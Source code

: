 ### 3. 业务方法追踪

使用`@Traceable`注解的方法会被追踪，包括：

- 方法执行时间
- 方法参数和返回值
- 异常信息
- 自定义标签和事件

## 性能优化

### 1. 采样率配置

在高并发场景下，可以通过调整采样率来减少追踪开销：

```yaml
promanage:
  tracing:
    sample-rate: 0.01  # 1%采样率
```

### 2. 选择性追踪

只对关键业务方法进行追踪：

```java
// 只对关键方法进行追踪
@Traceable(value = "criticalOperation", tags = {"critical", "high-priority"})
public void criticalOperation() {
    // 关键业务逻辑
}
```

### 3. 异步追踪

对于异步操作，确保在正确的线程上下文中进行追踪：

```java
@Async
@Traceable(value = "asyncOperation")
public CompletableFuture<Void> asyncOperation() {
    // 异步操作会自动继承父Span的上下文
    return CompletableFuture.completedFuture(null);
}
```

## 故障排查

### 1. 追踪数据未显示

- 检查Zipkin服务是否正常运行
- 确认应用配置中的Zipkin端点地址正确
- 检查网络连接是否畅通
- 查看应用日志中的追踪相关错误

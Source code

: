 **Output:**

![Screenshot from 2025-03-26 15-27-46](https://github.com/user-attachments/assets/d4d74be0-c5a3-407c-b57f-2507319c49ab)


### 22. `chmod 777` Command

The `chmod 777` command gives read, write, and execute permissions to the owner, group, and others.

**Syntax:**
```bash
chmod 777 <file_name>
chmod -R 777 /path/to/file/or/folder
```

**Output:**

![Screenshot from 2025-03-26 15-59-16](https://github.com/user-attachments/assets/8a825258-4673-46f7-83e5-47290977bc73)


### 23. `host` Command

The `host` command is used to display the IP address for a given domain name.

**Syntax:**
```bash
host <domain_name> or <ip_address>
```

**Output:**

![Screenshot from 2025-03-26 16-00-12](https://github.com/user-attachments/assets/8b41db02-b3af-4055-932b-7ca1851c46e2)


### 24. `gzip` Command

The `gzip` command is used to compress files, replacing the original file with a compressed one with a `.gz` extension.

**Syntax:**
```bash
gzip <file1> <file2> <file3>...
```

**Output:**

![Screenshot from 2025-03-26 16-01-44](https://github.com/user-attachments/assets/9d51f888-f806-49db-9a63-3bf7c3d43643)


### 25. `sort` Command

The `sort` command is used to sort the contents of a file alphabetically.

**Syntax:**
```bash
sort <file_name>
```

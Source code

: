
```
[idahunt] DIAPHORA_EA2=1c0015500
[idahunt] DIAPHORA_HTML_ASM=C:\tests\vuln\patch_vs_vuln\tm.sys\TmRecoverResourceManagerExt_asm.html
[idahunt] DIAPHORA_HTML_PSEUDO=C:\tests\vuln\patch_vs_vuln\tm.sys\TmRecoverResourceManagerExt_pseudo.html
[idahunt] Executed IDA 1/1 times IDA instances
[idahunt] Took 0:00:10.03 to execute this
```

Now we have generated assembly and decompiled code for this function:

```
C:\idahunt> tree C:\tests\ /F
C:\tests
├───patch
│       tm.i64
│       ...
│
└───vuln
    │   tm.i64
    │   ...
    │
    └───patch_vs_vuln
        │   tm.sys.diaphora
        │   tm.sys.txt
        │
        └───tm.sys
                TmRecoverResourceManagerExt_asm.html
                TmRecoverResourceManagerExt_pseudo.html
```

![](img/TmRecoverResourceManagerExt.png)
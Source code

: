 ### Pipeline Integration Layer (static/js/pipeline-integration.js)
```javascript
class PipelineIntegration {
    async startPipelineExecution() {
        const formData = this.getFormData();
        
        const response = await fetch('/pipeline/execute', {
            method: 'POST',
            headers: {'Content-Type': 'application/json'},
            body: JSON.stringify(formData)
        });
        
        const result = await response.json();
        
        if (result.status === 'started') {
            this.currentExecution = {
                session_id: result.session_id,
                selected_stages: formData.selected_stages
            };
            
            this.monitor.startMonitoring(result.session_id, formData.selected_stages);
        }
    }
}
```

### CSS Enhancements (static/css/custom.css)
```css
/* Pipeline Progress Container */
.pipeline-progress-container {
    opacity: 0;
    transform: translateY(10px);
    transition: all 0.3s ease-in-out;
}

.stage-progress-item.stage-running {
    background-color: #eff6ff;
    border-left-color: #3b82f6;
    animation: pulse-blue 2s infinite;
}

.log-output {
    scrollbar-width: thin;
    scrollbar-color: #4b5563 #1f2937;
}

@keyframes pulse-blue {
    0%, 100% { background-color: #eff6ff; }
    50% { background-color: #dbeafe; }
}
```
· · · · ·
Count the lines above that include the word "formData". Reply with that number alone.

▶ [THE ANSWER]: 4